Pivotal Battery Discovery Could Impact Transportation and the Grid

The original Argonne National Laboratory press release by Joseph E. Harmon can be read here.

Battery-powered vehicles have made a significant dent in the transportation market. But that market still needs lower cost batteries that can power vehicles for greater ranges. Also desirable are low-cost batteries able to store on the grid the intermittent clean energy from solar and wind technologies and power hundreds of thousands of homes.

To meet those needs, researchers around the world are racing to develop batteries beyond the current standard of lithium-ion materials. One of the more promising candidates is the sodium-ion battery. It is particularly attractive because of the greater abundance and lower cost of sodium compared with lithium. What’s more, when cycled at high voltage (4.5 volts), a sodium-ion battery can greatly increase the amount of energy that can be stored in a given weight or volume. However, its fairly rapid performance decline with charge-discharge cycling has stymied commercialization.

Researchers at the U.S. Department of Energy’s (DOE) Argonne National Laboratory have discovered a key reason for the performance degradation: the occurrence of defects in the atomic structure that form during the steps involved in preparing the cathode material. These defects eventually lead to a structural earthquake in the cathode, resulting in catastrophic performance decline during battery cycling. Armed with this knowledge, battery developers will now be able to adjust synthesis conditions to fabricate far superior sodium-ion cathodes.
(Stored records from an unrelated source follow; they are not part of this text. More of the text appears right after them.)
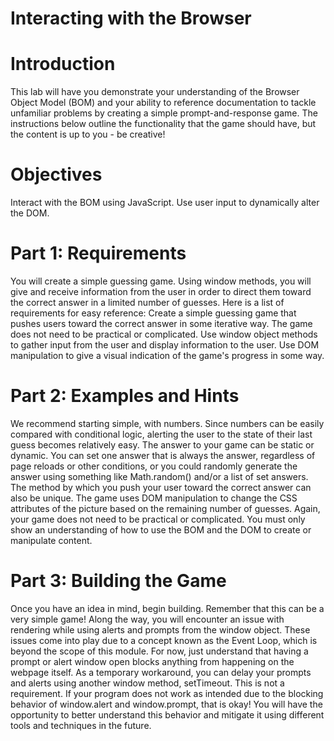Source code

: # Interacting with the Browser

# Introduction
This lab will have you demonstrate your understanding of the Browser Object Model (BOM) and your ability to reference documentation to tackle unfamiliar problems by creating a simple prompt-and-response game. The instructions below outline the functionality that the game should have, but the content is up to you - be creative!

# Objectives
Interact with the BOM using JavaScript. Use user input to dynamically alter the DOM.

# Part 1: Requirements
You will create a simple guessing game. Using window methods, you will give and receive information from the user in order to direct them toward the correct answer in a limited number of guesses. Here is a list of requirements for easy reference:
Create a simple guessing game that pushes users toward the correct answer in some iterative way. The game does not need to be practical or complicated. Use window object methods to gather input from the user and display information to the user.
Use DOM manipulation to give a visual indication of the game's progress in some way.

# Part 2: Examples and Hints
We recommend starting simple, with numbers. Since numbers can be easily compared with conditional logic, alerting the user to the state of their last guess becomes relatively easy. The answer to your game can be static or dynamic. You can set one answer that is always the answer, regardless of page reloads or other conditions, or you could randomly generate the answer using something like Math.random() and/or a list of set answers. The method by which you push your user toward the correct answer can also be unique. The game uses DOM manipulation to change the CSS attributes of the picture based on the remaining number of guesses. Again, your game does not need to be practical or complicated. You must only show an understanding of how to use the BOM and the DOM to create or manipulate content.

# Part 3: Building the Game
Once you have an idea in mind, begin building. Remember that this can be a very simple game! Along the way, you will encounter an issue with rendering while using alerts and prompts from the window object. These issues come into play due to a concept known as the Event Loop, which is beyond the scope of this module. For now, just understand that having a prompt or alert window open blocks anything from happening on the webpage itself. As a temporary workaround, you can delay your prompts and alerts using another window method, setTimeout. This is not a requirement. If your program does not work as intended due to the blocking behavior of window.alert and window.prompt, that is okay! You will have the opportunity to better understand this behavior and mitigate it using different tools and techniques in the future.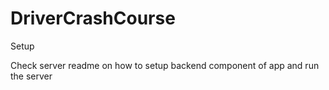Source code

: # DriverCrashCourse

Setup

Check server readme on how to setup backend component of app and run the server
Key to making this discovery was the team’s reliance on the world-class scientific capabilities available at the Center for Nanoscale Materials (CNM) and Advanced Photon Source (APS), both of which are DOE Office of Science user facilities at Argonne.

These capabilities allowed us to track changes in the atomic structure of the cathode material in real time while it is being synthesized,” said Guiliang Xu, assistant chemist in Argonne’s Chemical Sciences and Engineering division.
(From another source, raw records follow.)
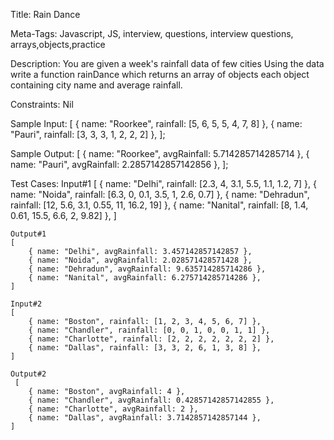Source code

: Title: 
Rain Dance

Meta-Tags:
Javascript, JS, interview, questions, interview questions, arrays,objects,practice

Description:
You are given a week's rainfall data of few cities 
Using the data write a function rainDance which returns an array of objects each object containing city name and average rainfall.

Constraints:
Nil

Sample Input:
[
  { name: "Roorkee", rainfall: [5, 6, 5, 5, 4, 7, 8] },
  { name: "Pauri", rainfall: [3, 3, 3, 1, 2, 2, 2] },
];

Sample Output:
[
  { name: "Roorkee", avgRainfall: 5.714285714285714 },
  { name: "Pauri", avgRainfall: 2.2857142857142856 },
];

Test Cases:
    Input#1
    [
        { name: "Delhi", rainfall: [2.3, 4, 3.1, 5.5, 1.1, 1.2, 7] },
        { name: "Noida", rainfall: [6.3, 0, 0.1, 3.5, 1, 2.6, 0.7] },
        { name: "Dehradun", rainfall: [12, 5.6, 3.1, 0.55, 11, 16.2, 19] },
        { name: "Nanital", rainfall: [8, 1.4, 0.61, 15.5, 6.6, 2, 9.82] },
    ]

    Output#1
    [   
        { name: "Delhi", avgRainfall: 3.457142857142857 },
        { name: "Noida", avgRainfall: 2.028571428571428 },
        { name: "Dehradun", avgRainfall: 9.635714285714286 },
        { name: "Nanital", avgRainfall: 6.275714285714286 },
    ]

    Input#2
    [
        { name: "Boston", rainfall: [1, 2, 3, 4, 5, 6, 7] },
        { name: "Chandler", rainfall: [0, 0, 1, 0, 0, 1, 1] },
        { name: "Charlotte", rainfall: [2, 2, 2, 2, 2, 2, 2] },
        { name: "Dallas", rainfall: [3, 3, 2, 6, 1, 3, 8] },
    ]

    Output#2
     [
        { name: "Boston", avgRainfall: 4 },
        { name: "Chandler", avgRainfall: 0.42857142857142855 },
        { name: "Charlotte", avgRainfall: 2 },
        { name: "Dallas", avgRainfall: 3.7142857142857144 },
    ]

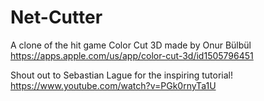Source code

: # Net-Cutter
A clone of the hit game Color Cut 3D made by Onur Bülbül
https://apps.apple.com/us/app/color-cut-3d/id1505796451

Shout out to Sebastian Lague for the inspiring tutorial!
https://www.youtube.com/watch?v=PGk0rnyTa1U
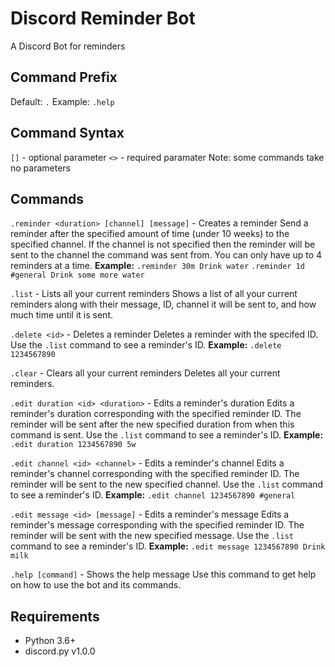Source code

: # Discord Reminder Bot
A Discord Bot for reminders

## Command Prefix
Default: `.`
Example: `.help`

## Command Syntax
`[]` - optional parameter
`<>` - required paramater
Note: some commands take no parameters

## Commands
`.reminder <duration> [channel] [message]` - Creates a reminder
Send a reminder after the specified amount of time (under 10 weeks) to the specified 
channel. If the channel is not specified then the reminder will be sent to the channel 
the command was sent from. You can only have up to 4 reminders at a time.
**Example:**
`.reminder 30m Drink water`
`.reminder 1d #general Drink some more water`

`.list` - Lists all your current reminders
Shows a list of all your current reminders along with their message, ID, channel it 
will be sent to, and how much time until it is sent.

`.delete <id>` - Deletes a reminder
Deletes a reminder with the specifed ID. Use the `.list` command to see a reminder's ID.
**Example:**
`.delete 1234567890` 

`.clear` - Clears all your current reminders
Deletes all your current reminders.

`.edit duration <id> <duration>` - Edits a reminder's duration
Edits a reminder's duration corresponding with the specified reminder ID. The reminder 
will be sent after the new specified duration from when this command is sent. Use the 
`.list` command to see a reminder's ID.
**Example:**
`.edit duration 1234567890 5w`

`.edit channel <id> <channel>` - Edits a reminder's channel
Edits a reminder's channel corresponding with the specified reminder ID. The reminder 
will be sent to the new specified channel. Use the `.list` command to see a reminder's ID.
**Example:**
`.edit channel 1234567890 #general`

`.edit message <id> [message]` - Edits a reminder's message
Edits a reminder's message corresponding with the specified reminder ID. The reminder 
will be sent with the new specified message. Use the `.list` command to see a reminder's ID.
**Example:**
`.edit message 1234567890 Drink milk`

`.help [command]` - Shows the help message
Use this command to get help on how to use the bot and its commands.

## Requirements
- Python 3.6+
- discord.py v1.0.0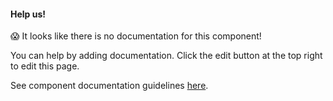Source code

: #### Help us!

😱 It looks like there is no documentation for this component!

You can help by adding documentation. Click the edit button at the top right to edit this page.

See component documentation guidelines [here](http://ui.zenefits.com/#!/Component%20Best%20Practices).
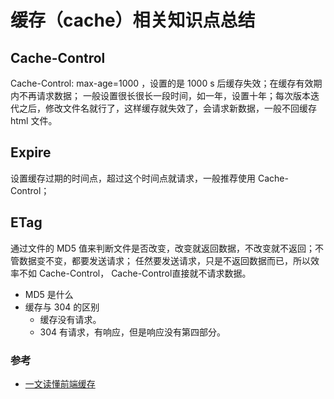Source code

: # 缓存（cache）相关知识点总结

## Cache-Control
Cache-Control: max-age=1000 ，设置的是 1000 s 后缓存失效；在缓存有效期内不再请求数据；
一般设置很长很长一段时间，如一年，设置十年；每次版本迭代之后，修改文件名就行了，这样缓存就失效了，会请求新数据，一般不回缓存 html 文件。
## Expire
设置缓存过期的时间点，超过这个时间点就请求，一般推荐使用 Cache-Control；
## ETag
通过文件的 MD5 值来判断文件是否改变，改变就返回数据，不改变就不返回；不管数据变不变，都要发送请求；
任然要发送请求，只是不返回数据而已，所以效率不如 Cache-Control， Cache-Control直接就不请求数据。
- MD5 是什么
- 缓存与 304 的区别
    - 缓存没有请求。
    - 304 有请求，有响应，但是响应没有第四部分。

### 参考
- [一文读懂前端缓存](https://mp.weixin.qq.com/s/e42vFNPPxt7zcd1N0Li7pg)
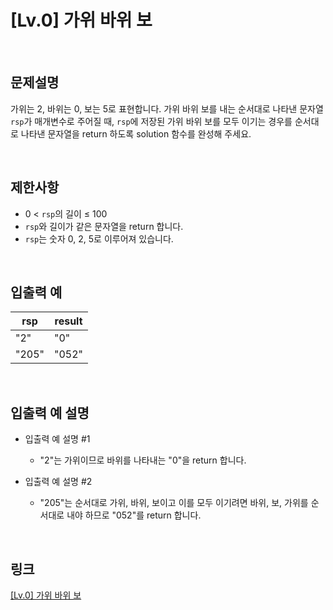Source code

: # [Lv.0] 가위 바위 보

<br>

## 문제설명
가위는 2, 바위는 0, 보는 5로 표현합니다. 가위 바위 보를 내는 순서대로 나타낸 문자열 `rsp`가 매개변수로 주어질 때, `rsp`에 저장된 가위 바위 보를 모두 이기는 경우를 순서대로 나타낸 문자열을 return 하도록 solution 함수를 완성해 주세요.

<br>

## 제한사항
- 0 < `rsp`의 길이 ≤ 100
- `rsp`와 길이가 같은 문자열을 return 합니다.
- `rsp`는 숫자 0, 2, 5로 이루어져 있습니다.

<br>

## 입출력 예
| rsp | result |
|---|---|
| "2" | "0" |
| "205" | "052" |

<br>

## 입출력 예 설명
- 입출력 예 설명 #1
    - "2"는 가위이므로 바위를 나타내는 "0"을 return 합니다.

- 입출력 예 설명 #2
    - "205"는 순서대로 가위, 바위, 보이고 이를 모두 이기려면 바위, 보, 가위를 순서대로 내야 하므로 "052"를 return 합니다.

<br>

## 링크
[[Lv.0] 가위 바위 보](https://school.programmers.co.kr/learn/courses/30/lessons/120839)
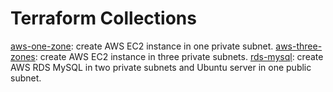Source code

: # Terraform Collections

[aws-one-zone](aws-one-zone/README.md): create AWS EC2 instance in one private subnet.
[aws-three-zones](aws-three-zones/README.md): create AWS EC2 instance in three private subnets.
[rds-mysql](rds-mysql/README.md): create AWS RDS MySQL in two private subnets and Ubuntu server in one public subnet. 
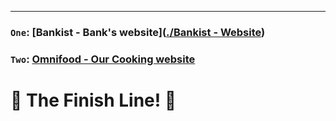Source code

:___
### `One`: [Bankist - Bank's website]([./Bankist - Website](https://github.com/DanielDiacoenscu/HTML-CSS/tree/main/Bankist%20-%20Website/final))
### `Two`: [Omnifood - Our Cooking website](./Omnifood)
# 🏁 The Finish Line! 🏁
During cathode synthesis, material fabricators slowly heat the cathode mixture to a very high temperature in air, hold it there for a set amount of time, then rapidly drop the temperature to room temperature.

Seeing is believing,” said Yuzi Liu, a CNM nanoscientist. ​“With Argonne’s world-class scientific facilities, we do not have to guess what is happening during the synthesis.” To that end, the team used the transmission electron microscope at the CNM, and in situ synchrotron x-ray diffraction (SXRD) experiments at the X-ray Science Division (XSD) Structural Science Group’s beamline 11-ID-C (Fig. 1) and an in situ nickel K-edge x-ray absorption near-edge structure experiment conducted in transmission mode at the XSD Spectroscopy Group (beamline 20-BM), both at the APS.
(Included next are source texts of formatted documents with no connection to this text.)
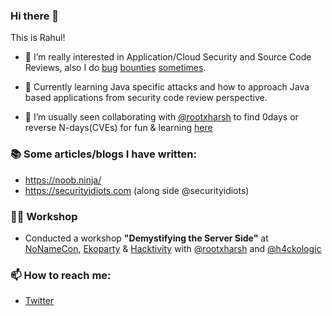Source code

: ### Hi there 👋

This is Rahul! 

- 🔭 I’m really interested in Application/Cloud Security and Source Code Reviews, also I do [bug](https://bugcrowd.com/noob)  [bounties](https://hackerone.com/iamnoooob) [sometimes](https://app.cobalt.io/iamnoob). 

- 🌱 Currently learning Java specific attacks and how to approach Java based applications from security code review perspective.

- 👯 I’m usually seen collaborating with [@rootxharsh](https://github.com/rootxharsh) to find 0days or reverse N-days(CVEs) for fun & learning [here](https://github.com/iamnoooob/CVE-Reverse/)

### 📚 Some articles/blogs I have written:
- https://noob.ninja/
- https://securityidiots.com (along side @securityidiots)

### 👨‍💻 Workshop
- Conducted a workshop **"Demystifying the Server Side"** at [NoNameCon](https://cfp.nonamecon.org/nnc2020/talk/XAAY7Y/), [Ekoparty](https://ekoparty.org/en_US/workshops#nav_tabs_content_1600266113247_21) & [Hacktivity](https://hacktivity.com/index.php/workshop-sessions/) with [@rootxharsh](https://github.com/rootxharsh) and [@h4ckologic](https://twitter.com/h4ckologic)


### 📫 How to reach me:

- [Twitter](https://twitter.com/iamnoooob)
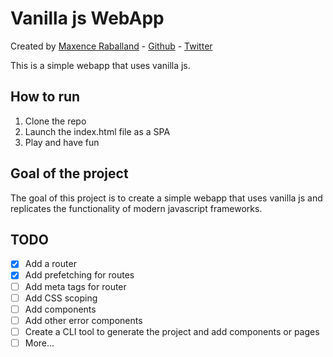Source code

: # Vanilla js WebApp

Created by [Maxence Raballand](https://maxencerb.com) - [Github](https://github.com/maxencerb) - [Twitter](https://twitter.com/_maxencerb)

This is a simple webapp that uses vanilla js.

## How to run

1. Clone the repo
2. Launch the index.html file as a SPA
3. Play and have fun

## Goal of the project

The goal of this project is to create a simple webapp that uses vanilla js and replicates the functionality of modern javascript frameworks.

## TODO

- [x] Add a router
- [x] Add prefetching for routes
- [ ] Add meta tags for router
- [ ] Add CSS scoping
- [ ] Add components
- [ ] Add other error components
- [ ] Create a CLI tool to generate the project and add components or pages
- [ ] More...
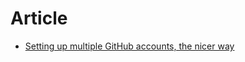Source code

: # Article

- [Setting up multiple GitHub accounts, the nicer way](https://dev.to/arnellebalane/setting-up-multiple-github-accounts-the-nicer-way-1m5m)
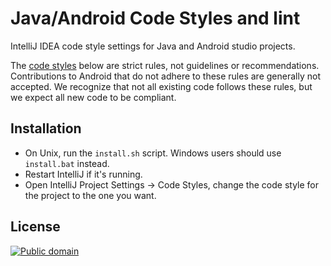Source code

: Java/Android  Code Styles and lint
================

IntelliJ IDEA code style settings for Java and Android studio projects.

The [code styles](https://source.android.com/source/code-style.html) below are strict rules, not guidelines or recommendations. Contributions to Android that do not adhere to these rules are generally not accepted. We recognize that not all existing code follows these rules, but we expect all new code to be compliant.

Installation
-------------

 * On Unix, run the `install.sh` script. Windows users should use `install.bat` instead.
 * Restart IntelliJ if it's running.
 * Open IntelliJ Project Settings -> Code Styles, change the code style for the
   project to the one you want.


License
-------

[![Public domain](https://licensebuttons.net/p/zero/1.0/88x31.png)](https://creativecommons.org/publicdomain/zero/1.0/legalcode)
Their data revealed that, upon rapidly dropping the temperature during material synthesis, the cathode particle surface had become less smooth and exhibited large areas indicating strain. The data also showed that a push-pull effect in these areas happens during cathode cycling, causing cracking of the cathode particles and performance decline.

Upon further study, the team found that this degradation intensified when cycling cathodes at high temperature (130 degrees Fahrenheit) or with fast charging (one hour instead of 10 hours).

Our insights are extremely important for the large-scale manufacturing of improved sodium-ion cathodes,” noted Khalil Amine, an Argonne Distinguished Fellow. ​“Because of the large amount of material involved, say, 1000 kilograms, there will be a large temperature variation, which will lead to many defects forming unless appropriate steps are taken.”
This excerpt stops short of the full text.